PROBLEM TO SOLVE
Should a line below contain the word "оптимизации", report it.

Collected data
........
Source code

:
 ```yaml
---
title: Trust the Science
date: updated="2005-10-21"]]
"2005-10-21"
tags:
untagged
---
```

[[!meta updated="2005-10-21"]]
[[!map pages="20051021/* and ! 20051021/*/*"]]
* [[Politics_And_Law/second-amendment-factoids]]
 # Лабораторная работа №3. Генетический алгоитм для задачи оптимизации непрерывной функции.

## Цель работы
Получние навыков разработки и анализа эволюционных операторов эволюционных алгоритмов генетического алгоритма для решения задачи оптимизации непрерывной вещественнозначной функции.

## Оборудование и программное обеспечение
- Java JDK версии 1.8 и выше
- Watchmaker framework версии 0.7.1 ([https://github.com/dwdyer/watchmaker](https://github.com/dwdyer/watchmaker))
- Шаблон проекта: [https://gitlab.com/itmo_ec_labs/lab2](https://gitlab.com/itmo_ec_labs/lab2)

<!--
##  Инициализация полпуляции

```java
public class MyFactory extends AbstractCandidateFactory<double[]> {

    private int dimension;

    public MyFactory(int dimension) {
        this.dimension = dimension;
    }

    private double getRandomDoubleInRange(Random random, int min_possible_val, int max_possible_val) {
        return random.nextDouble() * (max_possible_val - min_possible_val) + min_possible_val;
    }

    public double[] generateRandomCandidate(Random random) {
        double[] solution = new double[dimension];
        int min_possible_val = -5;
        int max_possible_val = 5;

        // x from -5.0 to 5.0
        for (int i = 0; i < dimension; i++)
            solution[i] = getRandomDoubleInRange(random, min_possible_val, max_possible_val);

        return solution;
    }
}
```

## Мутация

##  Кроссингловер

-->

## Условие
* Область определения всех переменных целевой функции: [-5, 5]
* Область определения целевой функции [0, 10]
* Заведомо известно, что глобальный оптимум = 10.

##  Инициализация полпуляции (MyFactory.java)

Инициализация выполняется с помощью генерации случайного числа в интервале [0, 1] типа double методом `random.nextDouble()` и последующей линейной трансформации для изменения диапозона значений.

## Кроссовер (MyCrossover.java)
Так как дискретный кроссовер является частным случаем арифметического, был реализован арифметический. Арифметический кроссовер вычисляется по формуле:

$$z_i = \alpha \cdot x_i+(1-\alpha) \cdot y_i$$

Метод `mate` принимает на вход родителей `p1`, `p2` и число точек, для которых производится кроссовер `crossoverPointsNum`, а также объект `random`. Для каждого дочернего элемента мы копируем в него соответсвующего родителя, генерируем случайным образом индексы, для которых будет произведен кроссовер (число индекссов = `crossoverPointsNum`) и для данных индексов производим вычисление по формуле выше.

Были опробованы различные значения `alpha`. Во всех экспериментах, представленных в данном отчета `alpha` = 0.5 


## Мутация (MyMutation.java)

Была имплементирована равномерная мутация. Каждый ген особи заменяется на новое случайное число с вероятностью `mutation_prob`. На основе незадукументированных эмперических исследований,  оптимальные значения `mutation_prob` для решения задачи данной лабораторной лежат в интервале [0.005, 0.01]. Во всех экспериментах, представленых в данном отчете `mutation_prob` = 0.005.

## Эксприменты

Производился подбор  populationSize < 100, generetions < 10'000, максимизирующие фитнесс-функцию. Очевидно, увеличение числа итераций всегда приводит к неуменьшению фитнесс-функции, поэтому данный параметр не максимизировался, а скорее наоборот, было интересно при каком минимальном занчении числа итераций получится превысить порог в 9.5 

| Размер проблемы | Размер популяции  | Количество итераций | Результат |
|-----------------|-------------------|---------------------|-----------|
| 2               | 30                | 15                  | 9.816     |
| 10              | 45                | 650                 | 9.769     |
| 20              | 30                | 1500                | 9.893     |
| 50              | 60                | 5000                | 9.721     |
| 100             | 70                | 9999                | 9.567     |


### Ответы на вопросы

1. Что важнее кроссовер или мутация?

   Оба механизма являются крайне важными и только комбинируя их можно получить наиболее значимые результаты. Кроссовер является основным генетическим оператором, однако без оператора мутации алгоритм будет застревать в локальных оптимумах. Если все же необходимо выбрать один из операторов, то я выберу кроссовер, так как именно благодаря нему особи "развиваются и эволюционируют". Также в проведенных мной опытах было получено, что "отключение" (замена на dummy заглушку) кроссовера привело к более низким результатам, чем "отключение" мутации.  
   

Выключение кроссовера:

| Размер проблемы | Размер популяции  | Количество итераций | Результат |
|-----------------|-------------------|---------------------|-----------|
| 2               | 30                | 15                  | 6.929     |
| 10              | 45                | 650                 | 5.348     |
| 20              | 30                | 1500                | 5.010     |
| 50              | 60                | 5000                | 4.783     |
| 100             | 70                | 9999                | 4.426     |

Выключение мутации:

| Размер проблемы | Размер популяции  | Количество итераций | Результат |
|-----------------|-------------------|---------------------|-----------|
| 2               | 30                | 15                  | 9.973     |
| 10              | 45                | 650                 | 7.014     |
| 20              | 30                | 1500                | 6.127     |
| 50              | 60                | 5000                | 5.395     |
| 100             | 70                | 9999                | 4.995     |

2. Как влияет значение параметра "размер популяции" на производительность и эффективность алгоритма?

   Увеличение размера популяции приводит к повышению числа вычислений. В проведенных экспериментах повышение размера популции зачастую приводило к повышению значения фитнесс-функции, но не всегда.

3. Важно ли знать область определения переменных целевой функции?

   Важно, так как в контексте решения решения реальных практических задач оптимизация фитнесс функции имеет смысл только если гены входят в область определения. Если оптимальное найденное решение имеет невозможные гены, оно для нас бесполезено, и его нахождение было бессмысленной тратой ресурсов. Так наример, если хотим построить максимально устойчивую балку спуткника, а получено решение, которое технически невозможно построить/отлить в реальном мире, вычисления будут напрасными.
........
SOLUTION TO THE PROBLEM
 # Лабораторная работа №3. Генетический алгоитм для задачи оптимизации непрерывной функции.
Получние навыков разработки и анализа эволюционных операторов эволюционных алгоритмов генетического алгоритма для решения задачи оптимизации непрерывной вещественнозначной функции.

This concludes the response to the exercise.